▶ _BRIEF_: Each entry that follows should be written again verbatim.

------------------------

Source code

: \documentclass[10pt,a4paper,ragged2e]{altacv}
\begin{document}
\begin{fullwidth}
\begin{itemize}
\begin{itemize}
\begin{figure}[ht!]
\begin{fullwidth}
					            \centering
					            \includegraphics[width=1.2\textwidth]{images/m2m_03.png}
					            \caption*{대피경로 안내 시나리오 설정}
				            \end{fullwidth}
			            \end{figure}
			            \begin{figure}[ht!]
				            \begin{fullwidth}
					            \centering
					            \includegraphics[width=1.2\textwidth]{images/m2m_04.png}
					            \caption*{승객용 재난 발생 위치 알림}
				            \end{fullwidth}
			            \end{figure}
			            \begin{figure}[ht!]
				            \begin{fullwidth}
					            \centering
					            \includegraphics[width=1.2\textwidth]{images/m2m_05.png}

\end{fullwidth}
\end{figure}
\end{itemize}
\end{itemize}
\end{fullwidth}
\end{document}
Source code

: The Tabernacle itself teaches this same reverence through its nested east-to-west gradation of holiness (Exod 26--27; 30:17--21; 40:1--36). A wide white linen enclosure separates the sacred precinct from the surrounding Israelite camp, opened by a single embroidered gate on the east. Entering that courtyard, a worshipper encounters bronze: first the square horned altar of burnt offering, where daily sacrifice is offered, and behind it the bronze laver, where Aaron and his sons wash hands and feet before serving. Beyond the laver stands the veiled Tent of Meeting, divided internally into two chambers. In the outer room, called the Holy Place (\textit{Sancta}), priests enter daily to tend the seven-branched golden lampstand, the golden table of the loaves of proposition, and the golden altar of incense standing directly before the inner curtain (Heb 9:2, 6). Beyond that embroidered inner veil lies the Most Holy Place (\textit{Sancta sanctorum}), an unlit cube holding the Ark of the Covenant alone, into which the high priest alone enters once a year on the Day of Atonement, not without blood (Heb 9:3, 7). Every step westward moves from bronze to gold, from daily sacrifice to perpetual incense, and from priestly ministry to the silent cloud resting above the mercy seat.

------------------------

▶ _WRITTEN ANSWER_:
Source code

: \documentclass[10pt,a4paper,ragged2e]{altacv}
\begin{document}
\begin{fullwidth}
\begin{itemize}
\begin{itemize}
\begin{figure}[ht!]
\begin{fullwidth}
					            \centering
					            \includegraphics[width=1.2\textwidth]{images/m2m_03.png}
					            \caption*{대피경로 안내 시나리오 설정}
				            \end{fullwidth}
			            \end{figure}
			            \begin{figure}[ht!]
				            \begin{fullwidth}
					            \centering
					            \includegraphics[width=1.2\textwidth]{images/m2m_04.png}
					            \caption*{승객용 재난 발생 위치 알림}
				            \end{fullwidth}
			            \end{figure}
			            \begin{figure}[ht!]
				            \begin{fullwidth}
					            \centering
					            \includegraphics[width=1.2\textwidth]{images/m2m_05.png}

\end{fullwidth}
\end{figure}
\end{itemize}
\end{itemize}
\end{fullwidth}
\end{document}
Source code

: The Tabernacle itself teaches this same reverence through its nested east-to-west gradation of holiness (Exod 26--27; 30:17--21; 40:1--36). A wide white linen enclosure separates the sacred precinct from the surrounding Israelite camp, opened by a single embroidered gate on the east. Entering that courtyard, a worshipper encounters bronze: first the square horned altar of burnt offering, where daily sacrifice is offered, and behind it the bronze laver, where Aaron and his sons wash hands and feet before serving. Beyond the laver stands the veiled Tent of Meeting, divided internally into two chambers. In the outer room, called the Holy Place (\textit{Sancta}), priests enter daily to tend the seven-branched golden lampstand, the golden table of the loaves of proposition, and the golden altar of incense standing directly before the inner curtain (Heb 9:2, 6). Beyond that embroidered inner veil lies the Most Holy Place (\textit{Sancta sanctorum}), an unlit cube holding the Ark of the Covenant alone, into which the high priest alone enters once a year on the Day of Atonement, not without blood (Heb 9:3, 7). Every step westward moves from bronze to gold, from daily sacrifice to perpetual incense, and from priestly ministry to the silent cloud resting above the mercy seat.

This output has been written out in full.